Start at the line in the entries below that contains "- Create invoice", stop at the line that contains "- Integrate with", and output exactly the lines in that span, both ends included.

*** DATASET RECORDS ***

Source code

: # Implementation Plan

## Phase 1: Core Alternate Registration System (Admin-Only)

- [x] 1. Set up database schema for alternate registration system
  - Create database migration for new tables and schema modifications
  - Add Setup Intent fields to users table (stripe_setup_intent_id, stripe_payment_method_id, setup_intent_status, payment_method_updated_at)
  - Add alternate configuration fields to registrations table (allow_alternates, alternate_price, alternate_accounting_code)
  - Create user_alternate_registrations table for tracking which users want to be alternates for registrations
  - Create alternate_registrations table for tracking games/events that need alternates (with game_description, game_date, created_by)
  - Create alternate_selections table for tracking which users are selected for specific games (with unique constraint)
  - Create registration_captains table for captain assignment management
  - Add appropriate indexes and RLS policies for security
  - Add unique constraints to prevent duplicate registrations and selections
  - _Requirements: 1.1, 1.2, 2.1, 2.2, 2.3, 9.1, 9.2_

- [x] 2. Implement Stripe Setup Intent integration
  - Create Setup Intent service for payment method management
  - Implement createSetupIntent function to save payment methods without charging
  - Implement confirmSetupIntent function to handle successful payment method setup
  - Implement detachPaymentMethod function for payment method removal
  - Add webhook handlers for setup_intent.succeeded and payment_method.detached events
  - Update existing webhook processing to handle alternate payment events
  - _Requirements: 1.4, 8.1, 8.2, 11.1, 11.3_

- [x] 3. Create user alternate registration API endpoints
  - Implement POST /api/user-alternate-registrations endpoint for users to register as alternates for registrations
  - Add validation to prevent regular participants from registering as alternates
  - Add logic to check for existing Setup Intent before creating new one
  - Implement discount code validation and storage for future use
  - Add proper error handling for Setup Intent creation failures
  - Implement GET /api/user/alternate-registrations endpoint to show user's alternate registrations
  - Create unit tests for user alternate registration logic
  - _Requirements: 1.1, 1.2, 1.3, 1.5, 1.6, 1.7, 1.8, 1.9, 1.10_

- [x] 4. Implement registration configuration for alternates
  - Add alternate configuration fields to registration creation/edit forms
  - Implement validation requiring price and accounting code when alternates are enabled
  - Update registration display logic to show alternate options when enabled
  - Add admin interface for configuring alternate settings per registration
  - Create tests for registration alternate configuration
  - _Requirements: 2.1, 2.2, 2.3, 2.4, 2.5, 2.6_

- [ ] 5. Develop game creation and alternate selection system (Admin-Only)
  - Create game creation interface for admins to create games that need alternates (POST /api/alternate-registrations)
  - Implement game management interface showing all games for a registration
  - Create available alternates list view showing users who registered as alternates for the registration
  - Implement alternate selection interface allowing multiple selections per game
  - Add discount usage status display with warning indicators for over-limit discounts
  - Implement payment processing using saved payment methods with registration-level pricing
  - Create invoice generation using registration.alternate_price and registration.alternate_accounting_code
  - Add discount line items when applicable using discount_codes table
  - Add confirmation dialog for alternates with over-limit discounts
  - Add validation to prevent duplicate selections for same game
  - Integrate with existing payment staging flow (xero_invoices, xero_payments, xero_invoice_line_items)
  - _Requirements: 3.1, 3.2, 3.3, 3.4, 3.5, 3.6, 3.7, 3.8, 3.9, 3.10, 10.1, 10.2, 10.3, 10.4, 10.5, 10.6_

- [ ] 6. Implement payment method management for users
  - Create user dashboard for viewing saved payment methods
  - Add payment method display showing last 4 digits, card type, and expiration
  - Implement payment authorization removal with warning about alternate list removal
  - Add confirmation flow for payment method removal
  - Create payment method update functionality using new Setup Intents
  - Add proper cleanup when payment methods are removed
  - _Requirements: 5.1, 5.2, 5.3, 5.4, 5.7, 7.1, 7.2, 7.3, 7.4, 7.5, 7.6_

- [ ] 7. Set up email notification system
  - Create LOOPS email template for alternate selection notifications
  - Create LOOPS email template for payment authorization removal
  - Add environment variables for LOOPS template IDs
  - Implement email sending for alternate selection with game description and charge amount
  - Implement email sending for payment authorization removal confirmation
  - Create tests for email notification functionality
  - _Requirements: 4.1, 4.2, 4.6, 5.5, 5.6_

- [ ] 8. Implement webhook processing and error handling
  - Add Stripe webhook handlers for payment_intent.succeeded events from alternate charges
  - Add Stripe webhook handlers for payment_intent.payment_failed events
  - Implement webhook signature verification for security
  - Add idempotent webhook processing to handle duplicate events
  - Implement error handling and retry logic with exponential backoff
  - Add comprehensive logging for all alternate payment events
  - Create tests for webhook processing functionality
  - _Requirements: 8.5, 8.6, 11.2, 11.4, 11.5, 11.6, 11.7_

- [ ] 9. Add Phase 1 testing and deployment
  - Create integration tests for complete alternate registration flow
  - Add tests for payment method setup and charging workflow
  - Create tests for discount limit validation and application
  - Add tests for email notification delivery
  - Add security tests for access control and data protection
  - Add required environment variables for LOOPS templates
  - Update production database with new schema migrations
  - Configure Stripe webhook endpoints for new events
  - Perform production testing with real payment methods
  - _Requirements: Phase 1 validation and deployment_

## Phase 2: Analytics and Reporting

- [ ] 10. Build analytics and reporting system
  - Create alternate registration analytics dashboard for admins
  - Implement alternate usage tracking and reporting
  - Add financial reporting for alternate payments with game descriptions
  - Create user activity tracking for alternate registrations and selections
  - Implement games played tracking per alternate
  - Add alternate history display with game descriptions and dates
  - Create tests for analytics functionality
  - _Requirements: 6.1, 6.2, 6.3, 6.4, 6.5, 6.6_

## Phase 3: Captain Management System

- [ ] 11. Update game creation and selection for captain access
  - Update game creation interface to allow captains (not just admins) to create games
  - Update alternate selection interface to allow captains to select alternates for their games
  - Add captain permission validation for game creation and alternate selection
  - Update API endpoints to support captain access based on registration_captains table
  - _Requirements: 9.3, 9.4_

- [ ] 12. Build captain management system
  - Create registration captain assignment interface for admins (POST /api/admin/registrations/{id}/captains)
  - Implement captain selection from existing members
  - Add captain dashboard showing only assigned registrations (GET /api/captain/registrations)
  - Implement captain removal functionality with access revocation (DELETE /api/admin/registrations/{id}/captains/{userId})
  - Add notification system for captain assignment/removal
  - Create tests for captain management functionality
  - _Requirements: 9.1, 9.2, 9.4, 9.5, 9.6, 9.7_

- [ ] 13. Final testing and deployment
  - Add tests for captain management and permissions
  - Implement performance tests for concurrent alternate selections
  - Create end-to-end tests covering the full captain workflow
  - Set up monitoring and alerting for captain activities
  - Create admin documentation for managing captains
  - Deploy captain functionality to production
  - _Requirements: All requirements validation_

*** End of DATASET RECORDS ***

[COMPLETED EXERCISE]:
  - Create invoice generation using registration.alternate_price and registration.alternate_accounting_code
  - Add discount line items when applicable using discount_codes table
  - Add confirmation dialog for alternates with over-limit discounts
  - Add validation to prevent duplicate selections for same game
  - Integrate with existing payment staging flow (xero_invoices, xero_payments, xero_invoice_line_items)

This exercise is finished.